Immigration Reform Could Be Bonanza for Democrats

Emily Schultheis, Politico, April 22, 2013

The immigration proposal pending in Congress would transform the nation’s political landscape for a generation or more — pumping as many as 11 million new Hispanic voters into the electorate a decade from now in ways that, if current trends hold, would produce an electoral bonanza for Democrats and cripple Republican prospects in many states they now win easily.

Beneath the philosophical debates about amnesty and border security, there are brass-tacks partisan calculations driving the thinking of lawmakers in both parties over comprehensive immigration reform, which in its current form offers a pathway to citizenship — and full voting rights — for a group of undocumented residents that roughly equals the population of Ohio, the nation’s seventh-largest state.

If these people had been on the voting rolls in 2012 and voted along the same lines as other Hispanic voters did last fall, President Barack Obama’s relatively narrow victory last fall would have been considerably wider, a POLITICO analysis showed.

Key swing states that Obama fought tooth and nail to win — like Florida, Colorado and Nevada — would have been comfortably in his column. And the president would have come very close to winning Arizona.

Republican Mitt Romney, by contrast, would have lost the national popular vote by 7 percentage points, 53 percent to 46 percent, instead of the 4-point margin he lost by in 2012, and would have struggled even to stay competitive in GOP strongholds like Texas, which he won with 57 percent of the vote.

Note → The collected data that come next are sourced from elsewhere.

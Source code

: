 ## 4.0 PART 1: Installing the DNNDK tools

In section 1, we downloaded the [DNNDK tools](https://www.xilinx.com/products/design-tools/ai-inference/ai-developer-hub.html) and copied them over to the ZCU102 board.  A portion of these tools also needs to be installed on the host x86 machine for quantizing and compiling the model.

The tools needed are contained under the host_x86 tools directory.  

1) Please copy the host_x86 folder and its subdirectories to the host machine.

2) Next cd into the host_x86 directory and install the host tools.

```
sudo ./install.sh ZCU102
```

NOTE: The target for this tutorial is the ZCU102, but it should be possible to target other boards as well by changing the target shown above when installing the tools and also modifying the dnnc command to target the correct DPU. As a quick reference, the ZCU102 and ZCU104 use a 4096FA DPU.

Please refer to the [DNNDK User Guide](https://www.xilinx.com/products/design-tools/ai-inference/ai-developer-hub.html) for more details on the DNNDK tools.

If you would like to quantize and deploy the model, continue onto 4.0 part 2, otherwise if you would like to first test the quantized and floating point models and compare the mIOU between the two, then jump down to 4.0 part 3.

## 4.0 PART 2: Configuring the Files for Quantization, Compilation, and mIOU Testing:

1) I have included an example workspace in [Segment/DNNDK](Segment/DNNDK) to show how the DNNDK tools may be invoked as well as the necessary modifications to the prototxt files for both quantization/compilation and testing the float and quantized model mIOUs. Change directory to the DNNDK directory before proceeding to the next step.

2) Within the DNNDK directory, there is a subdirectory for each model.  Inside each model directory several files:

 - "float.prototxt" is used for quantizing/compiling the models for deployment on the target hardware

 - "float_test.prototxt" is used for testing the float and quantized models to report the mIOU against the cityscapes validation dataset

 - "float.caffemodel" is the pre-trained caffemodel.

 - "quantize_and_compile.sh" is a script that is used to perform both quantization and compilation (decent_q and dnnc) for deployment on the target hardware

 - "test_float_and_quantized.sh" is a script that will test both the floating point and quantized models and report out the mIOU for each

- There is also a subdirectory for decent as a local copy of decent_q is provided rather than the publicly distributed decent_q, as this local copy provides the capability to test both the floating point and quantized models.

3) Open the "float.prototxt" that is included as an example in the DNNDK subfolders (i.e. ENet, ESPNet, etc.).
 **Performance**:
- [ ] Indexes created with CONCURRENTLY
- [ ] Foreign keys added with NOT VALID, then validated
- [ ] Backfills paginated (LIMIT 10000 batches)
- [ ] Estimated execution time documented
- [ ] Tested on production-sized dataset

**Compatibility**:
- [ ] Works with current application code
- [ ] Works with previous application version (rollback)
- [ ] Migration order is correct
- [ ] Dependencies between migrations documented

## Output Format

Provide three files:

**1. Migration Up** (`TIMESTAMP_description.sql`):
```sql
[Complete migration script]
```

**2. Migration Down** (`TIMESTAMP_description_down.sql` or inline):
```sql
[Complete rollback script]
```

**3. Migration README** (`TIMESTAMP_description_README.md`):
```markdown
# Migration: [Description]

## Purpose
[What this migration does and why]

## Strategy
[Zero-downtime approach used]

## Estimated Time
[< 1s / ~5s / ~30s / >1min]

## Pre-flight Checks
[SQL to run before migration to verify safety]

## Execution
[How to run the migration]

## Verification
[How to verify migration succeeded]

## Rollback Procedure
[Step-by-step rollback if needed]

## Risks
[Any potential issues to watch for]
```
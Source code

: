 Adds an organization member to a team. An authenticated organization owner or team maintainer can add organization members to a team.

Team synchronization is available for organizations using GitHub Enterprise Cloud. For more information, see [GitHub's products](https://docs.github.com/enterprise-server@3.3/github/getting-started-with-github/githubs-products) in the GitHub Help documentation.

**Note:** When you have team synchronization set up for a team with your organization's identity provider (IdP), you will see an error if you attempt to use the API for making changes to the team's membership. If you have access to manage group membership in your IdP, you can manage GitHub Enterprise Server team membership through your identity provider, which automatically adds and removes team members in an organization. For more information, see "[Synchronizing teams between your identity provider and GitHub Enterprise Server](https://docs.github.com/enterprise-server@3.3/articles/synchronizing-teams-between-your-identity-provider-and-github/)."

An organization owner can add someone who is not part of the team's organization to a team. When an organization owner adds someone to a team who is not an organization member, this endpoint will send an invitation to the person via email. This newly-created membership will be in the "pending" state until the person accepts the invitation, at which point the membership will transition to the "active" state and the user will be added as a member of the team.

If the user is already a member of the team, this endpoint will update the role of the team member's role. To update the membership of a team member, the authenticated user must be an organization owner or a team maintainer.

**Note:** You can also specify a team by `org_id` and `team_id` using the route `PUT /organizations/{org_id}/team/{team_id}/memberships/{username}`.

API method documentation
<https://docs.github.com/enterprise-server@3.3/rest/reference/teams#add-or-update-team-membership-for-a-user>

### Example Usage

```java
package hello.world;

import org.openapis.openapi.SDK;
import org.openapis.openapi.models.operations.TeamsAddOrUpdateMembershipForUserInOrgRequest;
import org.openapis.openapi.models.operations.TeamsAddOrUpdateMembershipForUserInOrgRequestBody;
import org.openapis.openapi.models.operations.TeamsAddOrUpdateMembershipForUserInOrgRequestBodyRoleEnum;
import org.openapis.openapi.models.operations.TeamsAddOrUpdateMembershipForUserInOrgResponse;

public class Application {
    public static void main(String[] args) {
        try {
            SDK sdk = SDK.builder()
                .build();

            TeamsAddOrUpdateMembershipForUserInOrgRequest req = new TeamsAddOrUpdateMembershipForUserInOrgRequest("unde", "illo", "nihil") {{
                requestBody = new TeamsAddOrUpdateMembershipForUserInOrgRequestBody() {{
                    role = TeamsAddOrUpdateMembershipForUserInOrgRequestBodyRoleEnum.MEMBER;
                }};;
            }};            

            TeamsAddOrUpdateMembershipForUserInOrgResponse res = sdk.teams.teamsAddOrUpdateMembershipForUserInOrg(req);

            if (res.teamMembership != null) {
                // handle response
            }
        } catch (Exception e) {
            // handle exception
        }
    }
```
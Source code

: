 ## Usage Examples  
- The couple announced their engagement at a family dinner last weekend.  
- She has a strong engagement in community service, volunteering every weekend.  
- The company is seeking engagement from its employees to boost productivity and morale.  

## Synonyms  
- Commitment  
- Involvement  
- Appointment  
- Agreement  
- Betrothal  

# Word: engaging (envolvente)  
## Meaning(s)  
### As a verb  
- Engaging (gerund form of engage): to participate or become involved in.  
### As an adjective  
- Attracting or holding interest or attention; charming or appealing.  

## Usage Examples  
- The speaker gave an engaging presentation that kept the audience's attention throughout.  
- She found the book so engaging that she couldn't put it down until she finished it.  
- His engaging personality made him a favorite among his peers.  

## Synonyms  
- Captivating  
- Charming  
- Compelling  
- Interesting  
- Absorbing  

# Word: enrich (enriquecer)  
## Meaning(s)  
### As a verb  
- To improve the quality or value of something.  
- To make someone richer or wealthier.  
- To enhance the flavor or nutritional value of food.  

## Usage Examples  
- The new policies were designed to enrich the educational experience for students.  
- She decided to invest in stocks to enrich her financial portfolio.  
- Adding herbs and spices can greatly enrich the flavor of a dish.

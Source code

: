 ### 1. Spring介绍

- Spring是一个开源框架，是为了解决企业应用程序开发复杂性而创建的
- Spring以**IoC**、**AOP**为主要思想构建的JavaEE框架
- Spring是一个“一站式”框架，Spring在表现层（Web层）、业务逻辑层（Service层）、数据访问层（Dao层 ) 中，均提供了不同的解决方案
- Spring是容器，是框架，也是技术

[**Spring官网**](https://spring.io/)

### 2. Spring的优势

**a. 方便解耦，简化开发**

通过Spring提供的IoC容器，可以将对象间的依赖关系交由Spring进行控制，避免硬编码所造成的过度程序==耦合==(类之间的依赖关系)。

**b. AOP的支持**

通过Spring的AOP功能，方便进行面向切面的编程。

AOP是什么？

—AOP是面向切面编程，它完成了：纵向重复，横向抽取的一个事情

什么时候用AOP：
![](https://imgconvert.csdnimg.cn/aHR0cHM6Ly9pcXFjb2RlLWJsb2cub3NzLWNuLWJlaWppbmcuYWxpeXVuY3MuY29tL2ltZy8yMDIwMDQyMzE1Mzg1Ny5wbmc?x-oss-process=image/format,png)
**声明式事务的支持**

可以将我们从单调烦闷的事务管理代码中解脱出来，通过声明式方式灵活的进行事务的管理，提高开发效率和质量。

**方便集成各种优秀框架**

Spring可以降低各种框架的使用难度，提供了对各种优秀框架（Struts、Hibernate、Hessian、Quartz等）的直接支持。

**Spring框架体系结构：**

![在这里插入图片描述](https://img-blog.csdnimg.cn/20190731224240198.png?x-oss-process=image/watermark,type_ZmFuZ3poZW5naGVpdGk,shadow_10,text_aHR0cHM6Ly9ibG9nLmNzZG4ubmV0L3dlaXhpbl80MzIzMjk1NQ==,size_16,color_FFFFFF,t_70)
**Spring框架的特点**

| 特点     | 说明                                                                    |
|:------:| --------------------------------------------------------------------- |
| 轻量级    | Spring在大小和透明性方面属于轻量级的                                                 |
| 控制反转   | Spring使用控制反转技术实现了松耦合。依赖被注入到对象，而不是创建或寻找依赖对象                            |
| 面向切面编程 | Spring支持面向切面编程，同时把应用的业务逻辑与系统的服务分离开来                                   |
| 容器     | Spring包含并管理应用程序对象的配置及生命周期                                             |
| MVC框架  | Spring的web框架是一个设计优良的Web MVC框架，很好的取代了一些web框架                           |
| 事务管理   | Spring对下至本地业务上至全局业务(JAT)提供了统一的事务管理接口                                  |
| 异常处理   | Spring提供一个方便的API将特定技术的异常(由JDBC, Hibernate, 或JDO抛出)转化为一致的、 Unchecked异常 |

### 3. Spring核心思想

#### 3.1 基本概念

The analysis is based on U.S. Census and Pew Research Center estimates of illegal immigrant populations by state, and presidential exit polls showing how Obama and Romney performed among Latinos.

{snip}

To illustrate the potential voting shifts once immigrants are able to vote, look at Texas, Arizona and Georgia. The total undocumented immigrant population in each of those states exceeds Romney’s margin of victory.

Texas, where the unauthorized immigrant population is second only to California’s, had an estimated 1.65 million undocumented immigrants in 2010, according to statistics from the Pew Hispanic Center. Romney won the state in 2012 by just under 1.3 million votes.

In Arizona, Romney won by 212,000 votes — and there are an estimated 400,000 undocumented immigrants in the state as of 2010.

Even Georgia, which isn’t a border state and doesn’t immediately come to mind when thinking of immigrant-heavy states, would be affected: Georgia had an estimated 425,000 undocumented immigrants in 2010, per Pew Hispanic Center’s estimates, and Romney won there by 308,000 votes.

If all those immigrants had voted in 2012 and President Obama had won 71 percent of them — the percentage he won among Latinos nationally — he would have come in less than 50,000 votes short in Arizona, within about a half-million votes of winning Texas and 125,000 votes shy in Georgia.